Sunday, May 06, 2018

No tomorrows


Investment and consumption are the two extremities of production. Investment starts off the process and consumption ends it. But production is a repetitive cycle in which the price paid for consumption renews the investment, which in turn pays consumption, and so on. Productive investments are primarily labour, past labour in the form of means of production and present labour to transform those means of production. Investments are labour’s income, which is consumed to renew the investments. However, the value consumed is greater than the value invested, because of the profit margin. Profit that allows the accumulation of more investments, more profits and more consumption in continual expansion, and the gap between investment and consumption gets ever bigger. Filling that gap seems to have only two solutions. One is to export the profit part of consumption and transform it into investments abroad. A classic example was muzzle-loaders exchanged for slaves, and a present-day one is missiles for crude oil. Consumption is traded for investments. But the widening gap reaches a point where overseas trading is no longer enough and consumer credit is introduced. The profit part of consumption is paid for with debt.



Profit, or in Marxian terms surplus value, is sometimes seen as added on, as when something is bought and sold for a profit, without being transformed in any way and occasionally being mover from A to B, or as Marx explained, it is the value produced by unpaid labour. In both cases – and both exist, think of the value added by patents and copyrights – more value must come out of the market than has been put in. The value to be consumed exceeds the value that has been invested to produce it.

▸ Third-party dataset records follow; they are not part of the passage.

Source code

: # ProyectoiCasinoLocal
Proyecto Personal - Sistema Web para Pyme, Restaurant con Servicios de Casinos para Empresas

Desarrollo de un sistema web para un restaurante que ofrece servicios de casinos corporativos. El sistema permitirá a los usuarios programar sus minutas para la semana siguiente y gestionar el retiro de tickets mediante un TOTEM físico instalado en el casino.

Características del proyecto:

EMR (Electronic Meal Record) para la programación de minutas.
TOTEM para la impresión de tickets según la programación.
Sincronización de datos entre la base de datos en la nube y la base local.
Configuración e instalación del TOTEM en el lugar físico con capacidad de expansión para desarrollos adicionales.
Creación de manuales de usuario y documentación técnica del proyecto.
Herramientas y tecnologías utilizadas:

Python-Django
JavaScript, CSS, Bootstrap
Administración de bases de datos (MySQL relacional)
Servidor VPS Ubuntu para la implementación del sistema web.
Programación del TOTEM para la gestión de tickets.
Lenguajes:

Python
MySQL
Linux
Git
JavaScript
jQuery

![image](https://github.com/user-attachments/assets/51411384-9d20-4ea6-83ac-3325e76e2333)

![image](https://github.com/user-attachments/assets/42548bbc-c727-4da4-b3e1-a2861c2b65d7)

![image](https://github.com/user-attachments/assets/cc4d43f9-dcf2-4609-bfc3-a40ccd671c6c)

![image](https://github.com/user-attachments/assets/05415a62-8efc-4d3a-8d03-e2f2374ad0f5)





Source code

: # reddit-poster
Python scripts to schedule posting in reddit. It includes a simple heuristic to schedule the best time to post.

Trading consumption for investments abroad is a very ancient practice, possibly as old as foreign trade itself. It consists in exporting goods for which there is no demand and importing goods for which there is a demand. This can easily become exporting goods the poor cannot afford and importing goods the rich can afford. However the general intention is to transform consumption into investments or currency that can be invested. But this form of foreign trade is unbalanced because one nation accumulates investments while the other consumes without investing, one has employment and wealth creation, while the other has neither. It is the trade that exists between developed and developing nations. It is where industrial giants compete and confront one another, and its capacity to absorb surplus consumption is limited.

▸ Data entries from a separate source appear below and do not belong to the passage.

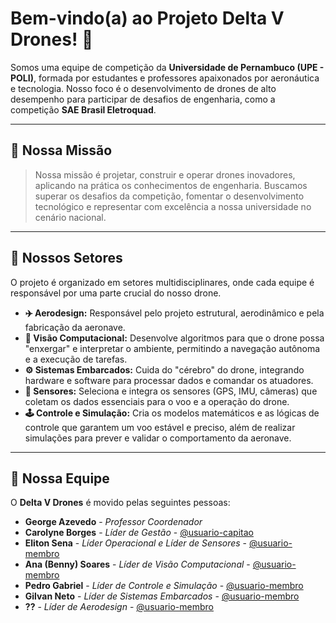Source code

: # Bem-vindo(a) ao Projeto Delta V Drones! 🚁

Somos uma equipe de competição da **Universidade de Pernambuco (UPE - POLI)**, formada por estudantes e professores apaixonados por aeronáutica e tecnologia. Nosso foco é o desenvolvimento de drones de alto desempenho para participar de desafios de engenharia, como a competição **SAE Brasil Eletroquad**.



---

## 🎯 Nossa Missão

> Nossa missão é projetar, construir e operar drones inovadores, aplicando na prática os conhecimentos de engenharia. Buscamos superar os desafios da competição, fomentar o desenvolvimento tecnológico e representar com excelência a nossa universidade no cenário nacional.

---

## 🚀 Nossos Setores

O projeto é organizado em setores multidisciplinares, onde cada equipe é responsável por uma parte crucial do nosso drone.

* **✈️ Aerodesign:** Responsável pelo projeto estrutural, aerodinâmico e pela fabricação da aeronave.
* **🧠 Visão Computacional:** Desenvolve algoritmos para que o drone possa "enxergar" e interpretar o ambiente, permitindo a navegação autônoma e a execução de tarefas.
* **⚙️ Sistemas Embarcados:** Cuida do "cérebro" do drone, integrando hardware e software para processar dados e comandar os atuadores.
* **📡 Sensores:** Seleciona e integra os sensores (GPS, IMU, câmeras) que coletam os dados essenciais para o voo e a operação do drone.
* **🕹️ Controle e Simulação:** Cria os modelos matemáticos e as lógicas de controle que garantem um voo estável e preciso, além de realizar simulações para prever e validar o comportamento da aeronave.

---

## 👥 Nossa Equipe

O **Delta V Drones** é movido pelas seguintes pessoas:

* **George Azevedo** - *Professor Coordenador*
* **Carolyne Borges** - *Líder de Gestão* - [@usuario-capitao](https://github.com/usuario-capitao)
* **Eliton Sena** - *Líder Operacional e Líder de Sensores* - [@usuario-membro](https://github.com/usuario-membro)
* **Ana (Benny) Soares** - *Líder de Visão Computacional* - [@usuario-membro](https://github.com/usuario-membro)
* **Pedro Gabriel** - *Líder de Controle e Simulação* - [@usuario-membro](https://github.com/usuario-membro)
* **Gilvan Neto** - *Líder de Sistemas Embarcados* - [@usuario-membro](https://github.com/usuario-membro)
* **??** - *Líder de Aerodesign* - [@usuario-membro](https://github.com/usuario-membro)
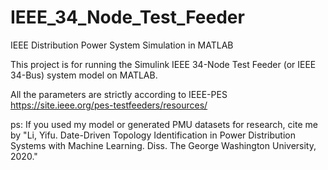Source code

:# IEEE_34_Node_Test_Feeder
IEEE Distribution Power System Simulation in MATLAB

This project is for running the Simulink IEEE 34-Node Test Feeder (or IEEE 34-Bus) system model on MATLAB.

All the parameters are strictly according to IEEE-PES https://site.ieee.org/pes-testfeeders/resources/


ps: If you used my model or generated PMU datasets for research, cite me by "Li, Yifu. Date-Driven Topology Identification in Power Distribution Systems with Machine Learning. Diss. The George Washington University, 2020."

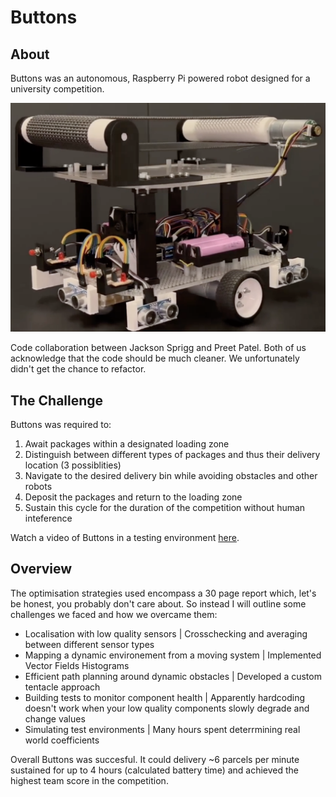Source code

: # Buttons

## About
Buttons was an autonomous, Raspberry Pi powered robot designed for a university competition.

![Buttons](Buttons.png)

Code collaboration between Jackson Sprigg and Preet Patel. Both of us acknowledge that the code should be much cleaner. We unfortunately didn't get the chance to refactor.

## The Challenge
Buttons was required to:
1. Await packages within a designated loading zone
2. Distinguish between different types of packages and thus their delivery location (3 possiblities)
3. Navigate to the desired delivery bin while avoiding obstacles and other robots
4. Deposit the packages and return to the loading zone
5. Sustain this cycle for the duration of the competition without human inteference

Watch a video of Buttons in a testing environment [here](https://clipchamp.com/watch/PpKLTU7v0G8).

## Overview
The optimisation strategies used encompass a 30 page report which, let's be honest, you probably don't care about.
So instead I will outline some challenges we faced and how we overcame them:
- Localisation with low quality sensors | Crosschecking and averaging between different sensor types
- Mapping a dynamic environement from a moving system | Implemented Vector Fields Histograms
- Efficient path planning around dynamic obstacles | Developed a custom tentacle approach
- Building tests to monitor component health | Apparently hardcoding doesn't work when your low quality components slowly degrade and change values
- Simulating test environments | Many hours spent deterrmining real world coefficients

Overall Buttons was succesful. It could delivery ~6 parcels per minute sustained for up to 4 hours (calculated battery time) and achieved the highest team score in the competition.
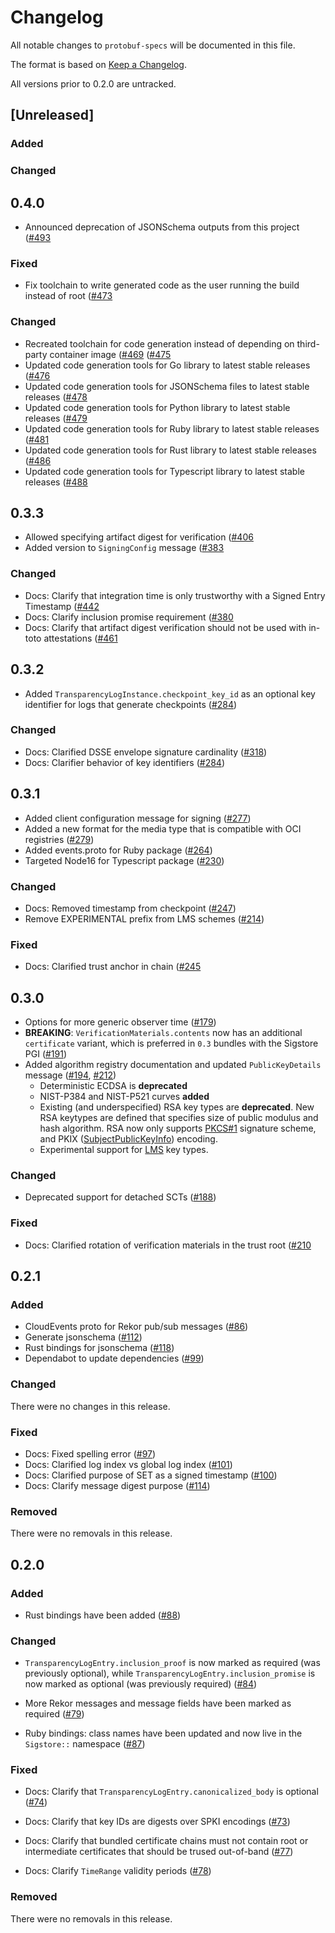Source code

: # Changelog

All notable changes to `protobuf-specs` will be documented in this file.

The format is based on [Keep a Changelog](https://keepachangelog.com/en/1.0.0/).

All versions prior to 0.2.0 are untracked.

## [Unreleased]

### Added

### Changed

## 0.4.0

* Announced deprecation of JSONSchema outputs from this project
  ([#493](https://github.com/sigstore/protobuf-specs/pull/493)

### Fixed

* Fix toolchain to write generated code as the user running the build instead of root
  ([#473](https://github.com/sigstore/protobuf-specs/pull/473)

### Changed

* Recreated toolchain for code generation instead of depending on third-party container image
  ([#469](https://github.com/sigstore/protobuf-specs/pull/469)
  ([#475](https://github.com/sigstore/protobuf-specs/pull/475)
* Updated code generation tools for Go library to latest stable releases
  ([#476](https://github.com/sigstore/protobuf-specs/pull/476)
* Updated code generation tools for JSONSchema files to latest stable releases
  ([#478](https://github.com/sigstore/protobuf-specs/pull/478)
* Updated code generation tools for Python library to latest stable releases
  ([#479](https://github.com/sigstore/protobuf-specs/pull/479)
* Updated code generation tools for Ruby library to latest stable releases
  ([#481](https://github.com/sigstore/protobuf-specs/pull/481)
* Updated code generation tools for Rust library to latest stable releases
  ([#486](https://github.com/sigstore/protobuf-specs/pull/486)
* Updated code generation tools for Typescript library to latest stable releases
  ([#488](https://github.com/sigstore/protobuf-specs/pull/488)

## 0.3.3

* Allowed specifying artifact digest for verification
  ([#406](https://github.com/sigstore/protobuf-specs/pull/406)
* Added version to `SigningConfig` message
  ([#383](https://github.com/sigstore/protobuf-specs/pull/383)

### Changed

* Docs: Clarify that integration time is only trustworthy with a Signed Entry
  Timestamp ([#442](https://github.com/sigstore/protobuf-specs/pull/442)
* Docs: Clarify inclusion promise requirement ([#380](https://github.com/sigstore/protobuf-specs/pull/380)
* Docs: Clarify that artifact digest verification should not be used with
  in-toto attestations
  ([#461](https://github.com/sigstore/protobuf-specs/pull/461)

## 0.3.2

* Added `TransparencyLogInstance.checkpoint_key_id` as an optional key identifier
  for logs that generate checkpoints ([#284](https://github.com/sigstore/protobuf-specs/pull/284))

### Changed

* Docs: Clarified DSSE envelope signature cardinality ([#318](https://github.com/sigstore/protobuf-specs/pull/318))
* Docs: Clarifier behavior of key identifiers ([#284](https://github.com/sigstore/protobuf-specs/pull/284))

## 0.3.1

* Added client configuration message for signing ([#277](https://github.com/sigstore/protobuf-specs/pull/277))
* Added a new format for the media type that is compatible with OCI registries ([#279](https://github.com/sigstore/protobuf-specs/pull/279))
* Added events.proto for Ruby package ([#264](https://github.com/sigstore/protobuf-specs/pull/264))
* Targeted Node16 for Typescript package ([#230](https://github.com/sigstore/protobuf-specs/pull/230))

### Changed

* Docs: Removed timestamp from checkpoint ([#247](https://github.com/sigstore/protobuf-specs/pull/247))
* Remove EXPERIMENTAL prefix from LMS schemes ([#214](https://github.com/sigstore/protobuf-specs/pull/214))

### Fixed

* Docs: Clarified trust anchor in chain ([#245]([https://github.com/sigstore/protobuf-specs/pull/210](https://github.com/sigstore/protobuf-specs/pull/245))

## 0.3.0

* Options for more generic observer time ([#179](https://github.com/sigstore/protobuf-specs/pull/179))
* **BREAKING**: `VerificationMaterials.contents` now has an additional `certificate` variant,
  which is preferred in `0.3` bundles with the Sigstore PGI ([#191](https://github.com/sigstore/protobuf-specs/pull/191))
* Added algorithm registry documentation and updated `PublicKeyDetails` message
  ([#194](https://github.com/sigstore/protobuf-specs/pull/194), [#212](https://github.com/sigstore/protobuf-specs/pull/212))
    * Deterministic ECDSA is **deprecated**
    * NIST-P384 and NIST-P521 curves **added**
    * Existing (and underspecified) RSA key types are
      **deprecated**. New RSA keytypes are defined that specifies size
      of public modulus and hash algorithm. RSA now only supports
      [PKCS#1](https://datatracker.ietf.org/doc/html/rfc8017#section-8.2)
      signature scheme, and PKIX
      ([SubjectPublicKeyInfo](https://datatracker.ietf.org/doc/html/rfc5280#section-4.1))
      encoding.
    * Experimental support for
      [LMS](https://datatracker.ietf.org/doc/html/rfc8554) key types.

### Changed

* Deprecated support for detached SCTs ([#188](https://github.com/sigstore/protobuf-specs/pull/188))

### Fixed

* Docs: Clarified rotation of verification materials in the trust root
  ([#210](https://github.com/sigstore/protobuf-specs/pull/210)

## 0.2.1

### Added

* CloudEvents proto for Rekor pub/sub messages ([#86](https://github.com/sigstore/protobuf-specs/pull/86))
* Generate jsonschema ([#112](https://github.com/sigstore/protobuf-specs/pull/112))
* Rust bindings for jsonschema ([#118](https://github.com/sigstore/protobuf-specs/pull/118))
* Dependabot to update dependencies ([#99](https://github.com/sigstore/protobuf-specs/pull/99))

### Changed

There were no changes in this release.

### Fixed

* Docs: Fixed spelling error ([#97](https://github.com/sigstore/protobuf-specs/pull/97))
* Docs: Clarified log index vs global log index ([#101](https://github.com/sigstore/protobuf-specs/pull/101))
* Docs: Clarified purpose of SET as a signed timestamp ([#100](https://github.com/sigstore/protobuf-specs/pull/100))
* Docs: Clarify message digest purpose ([#114](https://github.com/sigstore/protobuf-specs/pull/114))

### Removed

There were no removals in this release.

## 0.2.0

### Added

* Rust bindings have been added ([#88](https://github.com/sigstore/protobuf-specs/pull/88))

### Changed

* `TransparencyLogEntry.inclusion_proof` is now marked as required (was previously optional),
  while `TransparencyLogEntry.inclusion_promise` is now marked as optional (was previously
  required) ([#84](https://github.com/sigstore/protobuf-specs/pull/84))

* More Rekor messages and message fields have been marked as required
 ([#79](https://github.com/sigstore/protobuf-specs/pull/79))

* Ruby bindings: class names have been updated and now live in the `Sigstore::` namespace
  ([#87](https://github.com/sigstore/protobuf-specs/pull/87))

### Fixed

* Docs: Clarify that `TransparencyLogEntry.canonicalized_body` is optional
  ([#74](https://github.com/sigstore/protobuf-specs/pull/74))

* Docs: Clarify that key IDs are digests over SPKI encodings
  ([#73](https://github.com/sigstore/protobuf-specs/pull/73))

* Docs: Clarify that bundled certificate chains must not contain root or intermediate
  certificates that should be trused out-of-band
  ([#77](https://github.com/sigstore/protobuf-specs/pull/77))

* Docs: Clarify `TimeRange` validity periods
  ([#78](https://github.com/sigstore/protobuf-specs/pull/78))

### Removed

There were no removals in this release.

Borrowing to consume also has a long history. For ages it was reserved to those who offered the guarantee of property, and to kings for war consumption. But the advent of mass production, the growing gap between value invested and value to be consumed, and the limits of foreign trade, finally led to the extension of consumer borrowing to the propertyless. But borrowing to consume more today means consuming less tomorrow when the debt is paid back, not only less than today, but less than yesterday unless income has risen. If incomes are stable, consumer borrowing grows faster than consumer spending (1). This means that larger and larger sums must be borrowed to maintain the growth in consumption. The result is a debt bubble, with defaults, bank failures and bail outs.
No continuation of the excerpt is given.